Ebelino sale como todas las mañanas a la siete, con su jeans gris, su remera limpia (la que tenga) y su bolso de futbol gastado, repleto de chucherías para vender en el centro de Trelew. De su familia sólo conservaba el nombre de su abuelo materno, Ebelino Lopez y un saco de vestir viejo que, decían, era de su tío.
Sobre la plaza principal, en frente la Iglesia, colocaba todos los días una sábana doblada en cuatro y encima de la sábana, vaciaba el contenido del bolso y lo ordenaba como si fuera un abanico de regalos (siempre para otros).

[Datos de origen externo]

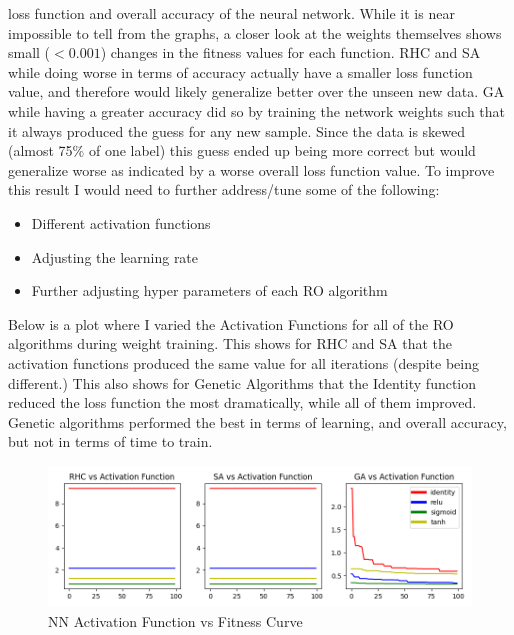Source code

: \documentclass[11pt]{article}
\begin{document}
    loss function and overall accuracy of the neural network.
    While it is near impossible to tell from the graphs, a closer look at the weights themselves shows small ($< 0.001$)
    changes in the fitness values for each function.
    RHC and SA while doing worse in terms of accuracy actually have a smaller loss function value, and therefore would likely
    generalize better over the unseen new data.
    GA while having a greater accuracy did so by training the network weights such that it always produced the guess for
    any new sample.
    Since the data is skewed (almost 75\% of one label) this guess ended up being more correct but would generalize worse
    as indicated by a worse overall loss function value.
    To improve this result I would need to further address/tune some of the following:
    \begin{itemize}
        \item Different activation functions
        \item Adjusting the learning rate
        \item Further adjusting hyper parameters of each RO algorithm
    \end{itemize}
    Below is a plot where I varied the Activation Functions for all of the RO algorithms during weight training.
    This shows for RHC and SA that the activation functions produced the same value for all iterations (despite being different.)
    This also shows for Genetic Algorithms that the Identity function reduced the loss function the most dramatically, while
    all of them improved.
    Genetic algorithms performed the best in terms of learning, and overall accuracy, but not in terms of time to train.
    \begin{figure}
        \begin{center}
            \includegraphics[width=1\linewidth]{nnactfunc.png}
            \caption{NN Activation Function vs Fitness Curve}\label{Fig:NN Activation Function vs Fitness Curve}
        \end{center}
    \end{figure}
    \pagebreak
    
    
\end{document}
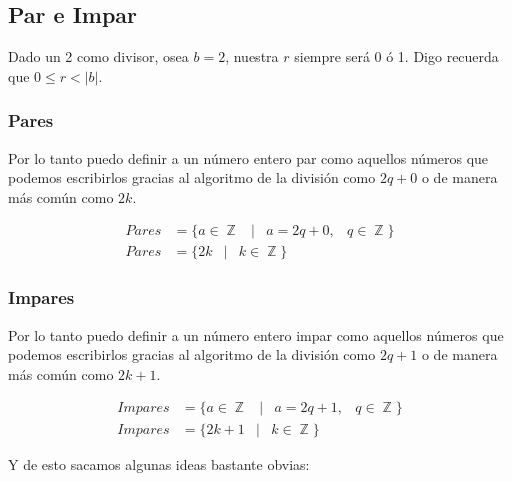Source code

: \documentclass[12pt, fleqn]{report}                             %
\DeclareMathOperator \Space {\quad}                             %
\DeclareMathOperator \MiniSpace {\;}                            %
\newcommand \Such {\MiniSpace|\MiniSpace}                       %
\DeclareMathOperator \Integers  {\mathbb{Z}}                     %
\begin{document}
        \clearpage
        \subsection{Par e Impar}

            Dado un 2 como divisor, osea $b=2$, nuestra $r$ siempre será 0 ó 1.
            Digo recuerda que $0\leq r < |b|$.

            \subsubsection{Pares}
                Por lo tanto puedo definir a un número entero par como aquellos números
                que podemos escribirlos gracias al algoritmo de la división como
                $2q+0$ o de manera más común como $2k$.

                \begin{equation}
                \begin{split}
                    Pares &= \{a \in \Integers \Such a = 2q + 0, \MiniSpace q \in \Integers \}\\
                    Pares &= \{2k \Such k \in \Integers\}
                \end{split}
                \end{equation}

            \subsubsection{Impares}
                Por lo tanto puedo definir a un número entero impar como aquellos números
                que podemos escribirlos gracias al algoritmo de la división como
                $2q+1$ o de manera más común como $2k+1$.

                \begin{equation}
                \begin{split}
                    Impares &= \{a \in \Integers \Such a = 2q + 1, \MiniSpace q \in \Integers \}\\
                    Impares &= \{2k+1 \Such k \in \Integers\}
                \end{split}
                \end{equation}


            Y de esto sacamos algunas ideas bastante obvias:
\end{document}
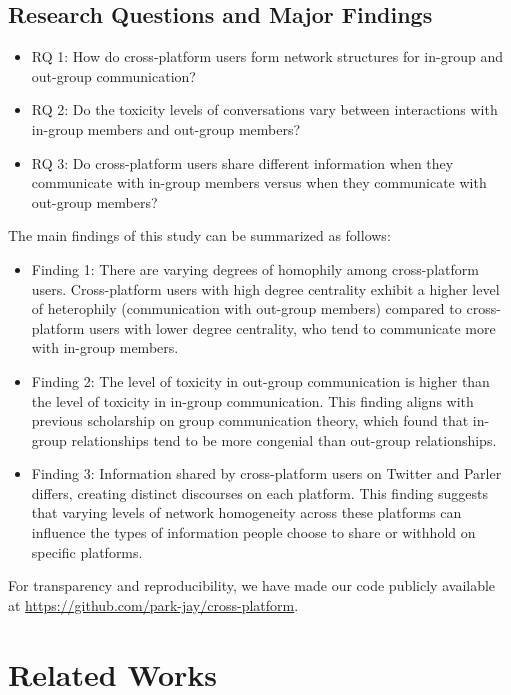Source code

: \documentclass[Crown,sagev,times]{sagej}
\begin{document}
 \subsection{Research Questions and Major Findings}

\begin{itemize}
    \item RQ 1: How do cross-platform users form network structures for in-group and out-group communication?
    \item RQ 2: Do the toxicity levels of conversations vary between interactions with in-group members and out-group members?
    \item RQ 3: Do cross-platform users share different information when they communicate with in-group members versus when they communicate with out-group members?
\end{itemize}

The main findings of this study can be summarized as follows: 

 \begin{itemize}
     \item Finding 1: There are varying degrees of homophily among cross-platform users. Cross-platform users with high degree centrality exhibit a higher level of heterophily (communication with out-group members) compared to cross-platform users with lower degree centrality, who tend to communicate more with in-group members. 
     \item Finding 2: The level of toxicity in out-group communication is higher than the level of toxicity in in-group communication. This finding aligns with previous scholarship on group communication theory, which found that in-group relationships tend to be more congenial than out-group relationships.
    \item Finding 3: Information shared by cross-platform users on Twitter and Parler differs, creating distinct discourses on each platform. This finding suggests that varying levels of network homogeneity across these platforms can influence the types of information people choose to share or withhold on specific platforms.
 \end{itemize}

For transparency and reproducibility, we have made our code publicly available at \url{https://github.com/park-jay/cross-platform}. 

\section{Related Works} \label{sec:related_works}
\end{document}
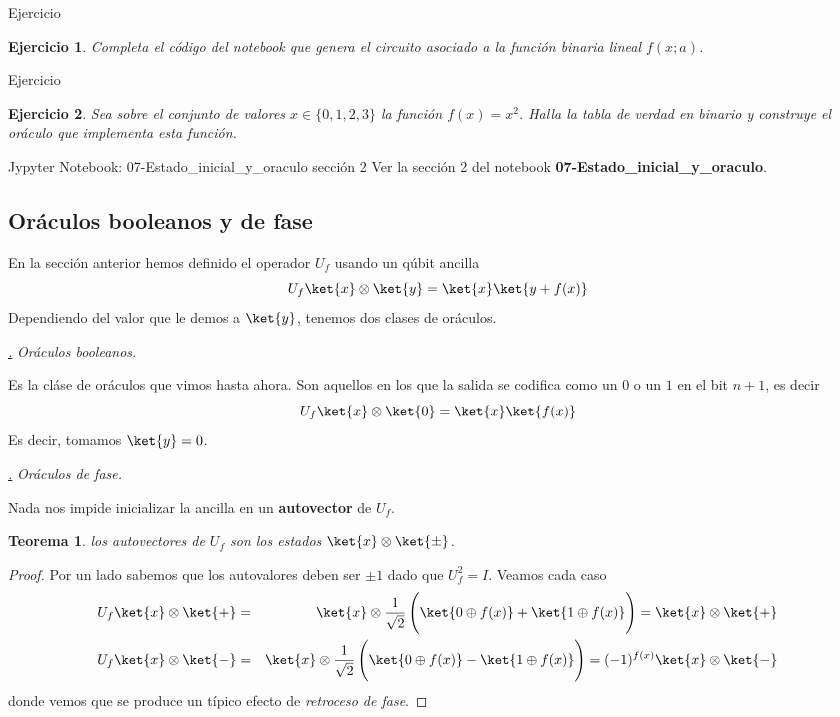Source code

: \documentclass[a4paper,11pt]{book} %
\newtheorem{teorema_contador}{Teorema}
\newcommand{\Teorema}[1]{
		\begin{mybox_gray2}{}
			\begin{teorema_contador}
				 #1 
			\end{teorema_contador} 
		\end{mybox_gray2}
	}
\newtheorem{ejercicio_contador}{Ejercicio}
\newcommand{\Ejercicio}[1]{
		\begin{mybox_gray}{Ejercicio} 
			\begin{ejercicio_contador}
				 #1 
			\end{ejercicio_contador} 
		\end{mybox_gray}
	}
\numberwithin{equation}{chapter}
\def\subsubiContadorIt{\par\addtocounter{subsubsection}{1}\underline{\it\thesubsubsection.}\hskip0.5cm \setcounter{subsubsubsectionIt}{0}}
\newcommand{\SubsubiIt}[1]{
		\subsubiContadorIt \textit{#1}
	}
\newcounter{subsubsubsectionIt}[subsubsection]
\begin{document}
	\Ejercicio{Completa el código del notebook que genera el circuito asociado a la función binaria lineal $f(x;a)$.}
	
	\Ejercicio{Sea sobre el conjunto de valores $x\in \{0,1,2,3\}$ la función $f(x) = x^2$. Halla la tabla de verdad 
	en binario y construye el oráculo que implementa esta función.}



	\begin{mybox_orange}{Jypyter Notebook: 07-Estado\_inicial\_y\_oraculo sección 2}
	Ver la sección 2 del notebook \textbf{07-Estado\_inicial\_y\_oraculo}.
	\end{mybox_orange}
	
    	
    	
    	\subsection{Oráculos booleanos y de fase}

En la sección anterior hemos definido el operador  $U_f$ usando un qúbit ancilla
$$
U_f \ket{x}\otimes\ket{y} = \ket{x}\ket{y + f(x)}
$$
Dependiendo del valor que le demos a $\ket{y}$, tenemos dos clases de oráculos. 


			\SubsubiIt{Oráculos booleanos.}

Es la cláse de oráculos que vimos hasta ahora. Son aquellos en los que la salida se codifica como un $0$ o un $1$ en el bit $n+1$, es decir
$$
U_f \ket{x}\otimes\ket{0} = \ket{x}\ket{f(x)}
$$
Es decir, tomamos $\ket{y} = 0$.

			\SubsubiIt{Oráculos de fase.} 

Nada nos impide inicializar la ancilla en un \textbf{autovector} de $U_f$. 

	\Teorema{
	los autovectores de $U_f$ son los estados $\ket{x}\otimes \ket{\pm}$.}
	
	\begin{proof}
	Por un lado sabemos que los autovalores deben ser $\pm 1$ dado que $U_f^2 = I$. Veamos cada caso
	\begin{eqnarray}
	U_f\ket{x}\otimes \ket{+} &=& \ket{x}\otimes \frac{1}{\sqrt{2}}\left( \rule{0mm}{6mm}\ket{0\oplus f(x)}+\ket{1\oplus f(x)} \right) 
	= 	\ket{x}\otimes \ket{+} \nonumber\\
	U_f\ket{x}\otimes \ket{-} &=& \ket{x}\otimes \frac{1}{\sqrt{2}}\left( \rule{0mm}{6mm} \ket{0\oplus f(x)}-\ket{1\oplus f(x)}\right) 
	= (-1)^{f(x)} \ket{x}\otimes \ket{-} \nonumber
	\end{eqnarray}
	donde vemos que se produce un típico efecto de \textit{retroceso de fase}.
	\end{proof}
\end{document}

Ese oficio lo fue aprendiendo desde los 7 años, cuando se quedó definitivamente solo. Al principio se limitaba a ver lo que los otros hacían, cómo lo hacían, qué vendían. Y así Ebelino vio pasar hippies, artesanos, modas, juguetitos chinos inservibles que los padres compraban en general los domingos a la salida de la iglesia, para hacer callar a sus hijos, hasta que empezara la función de títeres.
Ahora, Ebelino tenía 15 años y ya no sólo miraba, sino que iba comprando y vendiendo diferentes cosas, probando las modas de turno (en general no se equivocaba). Tampoco ahora estaba tan sólo porque la tenía a Marta, una joven peluquera que oficiaba las veces de madre, hermana, amante, amiga, cocinera y maestra.
En la plaza de los pueblos, siempre pasan cosas, muchas, no sólo chucherías.
Al pie del monumento central, siempre estaba el loco Cañete, típico loco de los pueblos pequeños, un personaje ya histórico, que estuvo mucho antes que Ebelino y seguramente también lo sobrevivirá, porque así es la locura, eterna.
Cañete no vendía nada, sólo hablaba a grito pelado sobre las profecías de Nostradamus, eso sí, siempre parado arriba de su banquito. Parecía que nadie lo escuchaba, que nadie lo veía, pero Ebelino sí. Siempre escuchaba atentamente sus relatos e iba anotando en su libreta algunas frases que el Loco Cañete decía. Así fue, como el joven vendedor de ambuleterías, llegó a la conclusión de que el fin del mundo había ocurrido muchas veces, mismo antes de que el naciera; que no había una fecha exacta para que la humanidad desapareciera; que el fin del mundo era para cada uno, un día.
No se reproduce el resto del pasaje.